## WORK REQUIRED
Set down each entry as it stands. Skip the pictures.

Stored records:
####################

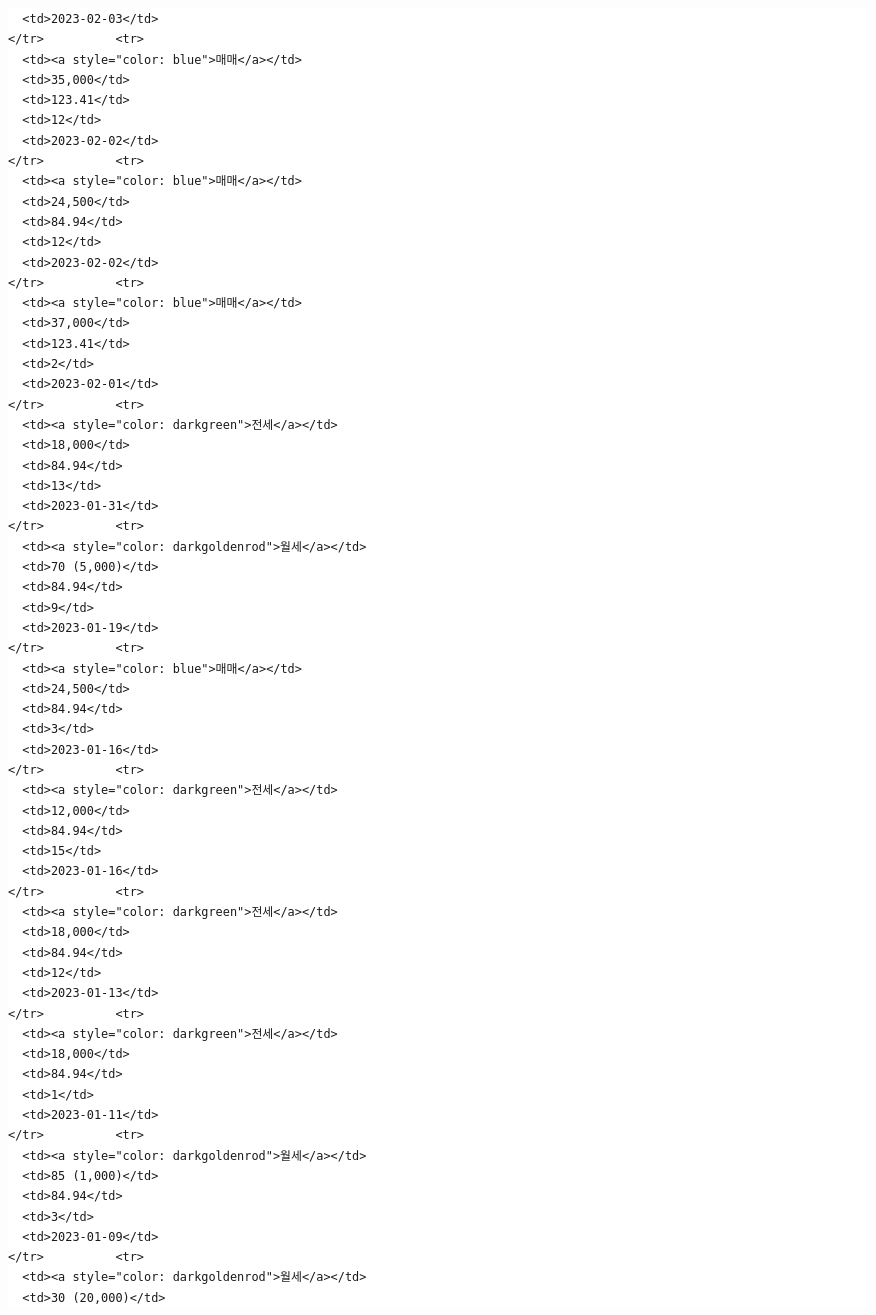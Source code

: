       <td>2023-02-03</td>
    </tr>          <tr>
      <td><a style="color: blue">매매</a></td>
      <td>35,000</td>
      <td>123.41</td>
      <td>12</td>
      <td>2023-02-02</td>
    </tr>          <tr>
      <td><a style="color: blue">매매</a></td>
      <td>24,500</td>
      <td>84.94</td>
      <td>12</td>
      <td>2023-02-02</td>
    </tr>          <tr>
      <td><a style="color: blue">매매</a></td>
      <td>37,000</td>
      <td>123.41</td>
      <td>2</td>
      <td>2023-02-01</td>
    </tr>          <tr>
      <td><a style="color: darkgreen">전세</a></td>
      <td>18,000</td>
      <td>84.94</td>
      <td>13</td>
      <td>2023-01-31</td>
    </tr>          <tr>
      <td><a style="color: darkgoldenrod">월세</a></td>
      <td>70 (5,000)</td>
      <td>84.94</td>
      <td>9</td>
      <td>2023-01-19</td>
    </tr>          <tr>
      <td><a style="color: blue">매매</a></td>
      <td>24,500</td>
      <td>84.94</td>
      <td>3</td>
      <td>2023-01-16</td>
    </tr>          <tr>
      <td><a style="color: darkgreen">전세</a></td>
      <td>12,000</td>
      <td>84.94</td>
      <td>15</td>
      <td>2023-01-16</td>
    </tr>          <tr>
      <td><a style="color: darkgreen">전세</a></td>
      <td>18,000</td>
      <td>84.94</td>
      <td>12</td>
      <td>2023-01-13</td>
    </tr>          <tr>
      <td><a style="color: darkgreen">전세</a></td>
      <td>18,000</td>
      <td>84.94</td>
      <td>1</td>
      <td>2023-01-11</td>
    </tr>          <tr>
      <td><a style="color: darkgoldenrod">월세</a></td>
      <td>85 (1,000)</td>
      <td>84.94</td>
      <td>3</td>
      <td>2023-01-09</td>
    </tr>          <tr>
      <td><a style="color: darkgoldenrod">월세</a></td>
      <td>30 (20,000)</td>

####################

## EXERCISE RESPONSE
Source code

:       <td>2023-02-03</td>
    </tr>          <tr>
      <td><a style="color: blue">매매</a></td>
      <td>35,000</td>
      <td>123.41</td>
      <td>12</td>
      <td>2023-02-02</td>
    </tr>          <tr>
      <td><a style="color: blue">매매</a></td>
      <td>24,500</td>
      <td>84.94</td>
      <td>12</td>
      <td>2023-02-02</td>
    </tr>          <tr>
      <td><a style="color: blue">매매</a></td>
      <td>37,000</td>
      <td>123.41</td>
      <td>2</td>
      <td>2023-02-01</td>
    </tr>          <tr>
      <td><a style="color: darkgreen">전세</a></td>
      <td>18,000</td>
      <td>84.94</td>
      <td>13</td>
      <td>2023-01-31</td>
    </tr>          <tr>
      <td><a style="color: darkgoldenrod">월세</a></td>
      <td>70 (5,000)</td>
      <td>84.94</td>
      <td>9</td>
      <td>2023-01-19</td>
    </tr>          <tr>
      <td><a style="color: blue">매매</a></td>
      <td>24,500</td>
      <td>84.94</td>
      <td>3</td>
      <td>2023-01-16</td>
    </tr>          <tr>
      <td><a style="color: darkgreen">전세</a></td>
      <td>12,000</td>
      <td>84.94</td>
      <td>15</td>
      <td>2023-01-16</td>
    </tr>          <tr>
      <td><a style="color: darkgreen">전세</a></td>
      <td>18,000</td>
      <td>84.94</td>
      <td>12</td>
      <td>2023-01-13</td>
    </tr>          <tr>
      <td><a style="color: darkgreen">전세</a></td>
      <td>18,000</td>
      <td>84.94</td>
      <td>1</td>
      <td>2023-01-11</td>
    </tr>          <tr>
      <td><a style="color: darkgoldenrod">월세</a></td>
      <td>85 (1,000)</td>
      <td>84.94</td>
      <td>3</td>
      <td>2023-01-09</td>
    </tr>          <tr>
      <td><a style="color: darkgoldenrod">월세</a></td>
      <td>30 (20,000)</td>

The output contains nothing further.